Dataset records:
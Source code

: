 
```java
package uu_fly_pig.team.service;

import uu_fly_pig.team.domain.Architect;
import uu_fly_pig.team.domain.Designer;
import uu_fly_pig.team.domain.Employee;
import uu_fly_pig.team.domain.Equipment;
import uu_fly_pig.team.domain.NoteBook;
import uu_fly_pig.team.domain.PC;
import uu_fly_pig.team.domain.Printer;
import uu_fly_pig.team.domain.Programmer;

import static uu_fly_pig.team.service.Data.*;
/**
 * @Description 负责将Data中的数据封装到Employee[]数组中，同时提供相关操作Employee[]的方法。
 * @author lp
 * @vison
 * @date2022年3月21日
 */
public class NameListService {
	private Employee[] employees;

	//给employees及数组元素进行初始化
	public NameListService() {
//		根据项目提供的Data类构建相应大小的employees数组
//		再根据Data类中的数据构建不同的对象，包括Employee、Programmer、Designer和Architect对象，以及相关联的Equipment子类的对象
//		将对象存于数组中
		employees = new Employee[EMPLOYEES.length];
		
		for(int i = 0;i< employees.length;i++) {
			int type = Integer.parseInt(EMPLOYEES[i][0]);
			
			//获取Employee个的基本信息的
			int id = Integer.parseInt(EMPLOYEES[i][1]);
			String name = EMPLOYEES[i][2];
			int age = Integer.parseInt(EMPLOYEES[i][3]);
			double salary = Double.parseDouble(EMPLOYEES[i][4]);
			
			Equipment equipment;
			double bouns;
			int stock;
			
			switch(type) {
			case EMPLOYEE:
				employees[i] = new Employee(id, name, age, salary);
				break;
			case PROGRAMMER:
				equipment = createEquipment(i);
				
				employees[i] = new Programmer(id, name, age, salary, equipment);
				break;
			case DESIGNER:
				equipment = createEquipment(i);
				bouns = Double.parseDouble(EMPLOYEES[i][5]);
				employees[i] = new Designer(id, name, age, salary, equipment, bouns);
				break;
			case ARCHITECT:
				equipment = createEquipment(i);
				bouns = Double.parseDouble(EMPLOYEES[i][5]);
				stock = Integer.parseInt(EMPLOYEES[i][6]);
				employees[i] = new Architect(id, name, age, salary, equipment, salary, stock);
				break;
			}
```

Problem statement: Using the records above, state how many lines contain "team"; a single number is the whole answer.

Worked solution: 10